• Xtri Chats With Amanda Lovato


    One of the few January races, Pucon 70.3 is a classic event that’s become a destination race for many pros to test their (very) early season fitness. This year, Amanda Lovato broke all the rules and came up with a surprise win over tough competition that included Tereza Macel and 2x Pucon Champ Heather Gollnick. We chatted with Amanda about her trip to Chile, what it’s like being married and training with fellow pro Michael Lovato, and what’s ahead this season…

    Hi Amanda, congrats on your fantastic race in Pucon! How is your body adjusting/recovering from the racing and the long travel?

    Thank you, Betsy. My win at Pucon was a surprise to many, including myself.

    My body has adjusted and recovered quite well since arriving home. The travel from Austin to Pucon was actually much harder on me than the trip home.

    In your race report, you mention that you tried a number of different things for this race. Can you briefly go over this list? And why did you decide to change so many things up? Did you use Pucon as an experiment?

    The day before the race, Michael and I joked about how I had done just about everything different for this race. I am a creature of habit and I don’t “change” easily. However, 2010 is different.

    To name a few things: This year I ditched the pink. For the past several years, I have incorporated pink into my race kit, but for 2010, I needed a fresh look. I have worked with Kristin from Brand Betty for years, and this time around she helped create my new look and it is fabulous!

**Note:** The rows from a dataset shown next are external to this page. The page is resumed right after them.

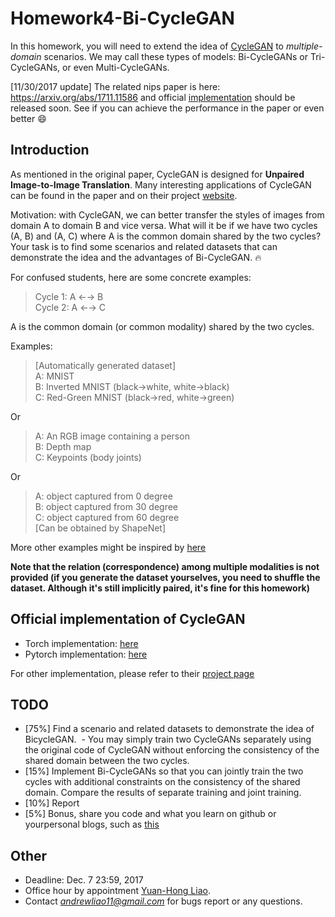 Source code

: # Homework4-Bi-CycleGAN

In this homework, you will need to extend the idea of [CycleGAN](https://arxiv.org/abs/1703.10593) to *multiple-domain* scenarios. We may call these types of models: Bi-CycleGANs or Tri-CycleGANs, or even Multi-CycleGANs.

[11/30/2017 update] 
The related nips paper is here: https://arxiv.org/abs/1711.11586 and official [implementation](https://github.com/junyanz/BicycleGAN) should be released soon. See if you can achieve the performance in the paper or even better :smile:

## Introduction

As mentioned in the original paper, CycleGAN is designed for **Unpaired Image-to-Image Translation**. Many interesting applications of CycleGAN can be found in the paper and on their project [website](https://junyanz.github.io/CycleGAN/). 

Motivation: with CycleGAN, we can better transfer the styles of images from domain A to domain B and vice versa. What will it be if we have two cycles (A, B) and (A, C) where A is the common domain shared by the two cycles? Your task is to find some scenarios and related datasets that can demonstrate the idea and the advantages of Bi-CycleGAN. :fire:

For confused students, here are some concrete examples:

>Cycle 1: A ←→ B   
>Cycle 2: A ←→ C

A is the common domain (or common modality) shared by the two cycles.

Examples:   
>[Automatically generated dataset]   
>A: MNIST   
>B: Inverted MNIST (black->white, white->black)   
>C: Red-Green MNIST (black->red, white->green)   

Or

>A: An RGB image containing a person   
>B: Depth map   
>C: Keypoints (body joints)   

Or

>A: object captured from 0 degree    
>B: object captured from 30 degree   
>C: object captured from 60 degree   
>[Can be obtained by ShapeNet]

More other examples might be inspired by [here](https://github.com/mingyuliutw/UNIT)

**Note that the relation (correspondence) among multiple modalities is not provided (if you generate the dataset yourselves, you need to shuffle the dataset. Although it's still implicitly paired, it's fine for this homework)**

## Official implementation of CycleGAN
- Torch implementation: [here](https://github.com/junyanz/CycleGAN)
- Pytorch implementation: [here](https://github.com/junyanz/pytorch-CycleGAN-and-pix2pix)

For other implementation, please refer to their [project page](https://junyanz.github.io/CycleGAN/)

## TODO
- [75%] Find a scenario and related datasets to demonstrate the idea of BicycleGAN. 
  - You may simply train two CycleGANs separately using the original code of CycleGAN without enforcing the consistency of the shared domain between the two cycles. 
- [15%] Implement Bi-CycleGANs so that you can jointly train the two cycles with additional constraints on the consistency of the shared domain. Compare the results of separate training and joint training.
- [10%] Report 
- [5%] Bonus, share you code and what you learn on github or  yourpersonal blogs, such as [this](https://andrewliao11.github.io/object/detection/2016/07/23/detection/)

## Other
- Deadline: Dec. 7 23:59, 2017
- Office hour by appointment [Yuan-Hong Liao](https://andrewliao11.github.io).
- Contact *andrewliao11@gmail.com* for bugs report or any questions.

    I have a new bike! I am really excited about signing with Kestrel. For Pucon, I had a brand new Airfoil and a brand new bike position. I had only been riding this position for a couple weeks. I only tried using the ADAMO racing saddle two weeks prior to leaving for Pucon.

    On top of that significant change, I stayed up very late every night; I slept in each morning; I ate dinner quite late every night, and I ate a lot of items that I typically don’t eat; I ate way too much dessert; I chose to race without a Jetstream for the first time ever; I chose not to wear socks with my running shoes; I hit snooze for one whole hour on race morning; I barely thought about the race ahead of time, as my focus was more on enjoying my visit to Chile.

    In some ways, I did think of Pucon as an experiment, because I knew there was very little pressure to do well this early in the season. I had no pre-race media attention; I had been sick for part of November and most of December, so my training was not too consistent; and I felt like the race director only thought of me as Michael’s wife. All of that added up to pretty low expectations going into the race. In many ways, it was the perfect experiment, and the best way to see how my body would handle the changes.

    You’re also coached by Cliff English. How did you choose him, and why does his coaching style appeal to you?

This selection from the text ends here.